Your answer should hold all lines of the entries that include the word "func".

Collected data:
Segment Open

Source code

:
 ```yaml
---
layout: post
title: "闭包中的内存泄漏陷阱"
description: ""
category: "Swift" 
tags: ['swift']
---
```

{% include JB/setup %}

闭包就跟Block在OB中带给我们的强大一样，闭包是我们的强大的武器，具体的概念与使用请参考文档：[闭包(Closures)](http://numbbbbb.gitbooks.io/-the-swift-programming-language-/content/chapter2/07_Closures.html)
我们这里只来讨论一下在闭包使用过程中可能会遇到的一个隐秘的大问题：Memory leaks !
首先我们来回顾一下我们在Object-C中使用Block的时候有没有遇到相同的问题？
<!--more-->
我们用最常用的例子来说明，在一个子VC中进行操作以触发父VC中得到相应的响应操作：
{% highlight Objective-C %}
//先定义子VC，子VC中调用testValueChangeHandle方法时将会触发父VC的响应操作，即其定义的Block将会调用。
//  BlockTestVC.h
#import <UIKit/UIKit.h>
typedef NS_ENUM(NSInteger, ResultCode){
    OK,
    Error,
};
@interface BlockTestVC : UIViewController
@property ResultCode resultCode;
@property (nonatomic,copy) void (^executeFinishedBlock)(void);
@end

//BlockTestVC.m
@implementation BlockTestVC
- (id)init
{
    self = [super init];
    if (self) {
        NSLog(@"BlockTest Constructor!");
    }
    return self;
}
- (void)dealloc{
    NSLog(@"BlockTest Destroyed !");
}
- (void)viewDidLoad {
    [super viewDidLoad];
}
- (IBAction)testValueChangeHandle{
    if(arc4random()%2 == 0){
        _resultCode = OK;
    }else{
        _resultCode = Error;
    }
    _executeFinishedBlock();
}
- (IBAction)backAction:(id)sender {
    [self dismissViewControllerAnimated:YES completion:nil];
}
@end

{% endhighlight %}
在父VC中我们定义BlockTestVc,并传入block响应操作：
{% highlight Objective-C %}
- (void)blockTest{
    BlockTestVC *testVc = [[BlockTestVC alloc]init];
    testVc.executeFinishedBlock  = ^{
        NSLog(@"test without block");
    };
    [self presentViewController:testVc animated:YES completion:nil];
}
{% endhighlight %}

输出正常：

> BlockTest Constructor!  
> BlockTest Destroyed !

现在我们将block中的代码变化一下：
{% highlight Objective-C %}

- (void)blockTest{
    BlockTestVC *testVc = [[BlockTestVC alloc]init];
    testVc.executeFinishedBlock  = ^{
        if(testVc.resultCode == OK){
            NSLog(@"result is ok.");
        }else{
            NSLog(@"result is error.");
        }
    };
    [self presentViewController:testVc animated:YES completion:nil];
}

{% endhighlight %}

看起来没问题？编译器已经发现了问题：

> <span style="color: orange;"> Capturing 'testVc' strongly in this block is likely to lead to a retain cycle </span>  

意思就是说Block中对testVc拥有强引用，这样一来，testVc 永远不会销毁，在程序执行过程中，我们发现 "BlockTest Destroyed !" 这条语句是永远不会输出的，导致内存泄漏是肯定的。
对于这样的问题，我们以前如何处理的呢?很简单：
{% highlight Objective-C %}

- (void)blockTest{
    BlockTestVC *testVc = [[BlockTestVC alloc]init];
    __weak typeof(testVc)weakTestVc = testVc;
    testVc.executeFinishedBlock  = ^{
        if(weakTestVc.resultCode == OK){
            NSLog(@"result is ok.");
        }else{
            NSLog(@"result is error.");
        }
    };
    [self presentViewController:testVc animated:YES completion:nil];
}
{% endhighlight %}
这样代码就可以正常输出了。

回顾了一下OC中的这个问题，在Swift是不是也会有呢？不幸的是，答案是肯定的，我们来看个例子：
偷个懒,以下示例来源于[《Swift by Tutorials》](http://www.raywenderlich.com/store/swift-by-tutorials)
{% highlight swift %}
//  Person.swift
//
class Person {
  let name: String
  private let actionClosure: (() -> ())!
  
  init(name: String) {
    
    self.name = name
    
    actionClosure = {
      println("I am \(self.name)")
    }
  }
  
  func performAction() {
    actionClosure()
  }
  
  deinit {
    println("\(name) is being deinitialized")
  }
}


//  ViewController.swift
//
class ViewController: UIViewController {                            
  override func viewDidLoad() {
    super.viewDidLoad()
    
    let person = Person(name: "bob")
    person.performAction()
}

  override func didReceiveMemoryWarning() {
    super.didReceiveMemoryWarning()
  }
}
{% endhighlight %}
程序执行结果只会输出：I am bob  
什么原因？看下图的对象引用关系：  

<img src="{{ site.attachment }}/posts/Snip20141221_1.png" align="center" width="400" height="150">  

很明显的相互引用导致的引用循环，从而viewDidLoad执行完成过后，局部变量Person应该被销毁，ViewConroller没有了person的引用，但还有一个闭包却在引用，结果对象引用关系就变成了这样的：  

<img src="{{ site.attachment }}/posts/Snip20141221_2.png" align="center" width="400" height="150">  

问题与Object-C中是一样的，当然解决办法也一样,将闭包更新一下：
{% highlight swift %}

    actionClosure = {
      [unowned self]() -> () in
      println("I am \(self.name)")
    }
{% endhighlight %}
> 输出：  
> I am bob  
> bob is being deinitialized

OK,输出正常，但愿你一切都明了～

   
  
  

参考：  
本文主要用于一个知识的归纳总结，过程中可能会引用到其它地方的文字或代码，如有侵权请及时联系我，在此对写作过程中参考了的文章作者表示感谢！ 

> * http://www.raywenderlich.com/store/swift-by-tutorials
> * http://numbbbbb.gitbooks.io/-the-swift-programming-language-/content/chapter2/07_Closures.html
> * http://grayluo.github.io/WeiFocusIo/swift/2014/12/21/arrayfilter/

Segment Closed

> _Solution to this task_:
  func performAction() {
  override func viewDidLoad() {
  override func didReceiveMemoryWarning() {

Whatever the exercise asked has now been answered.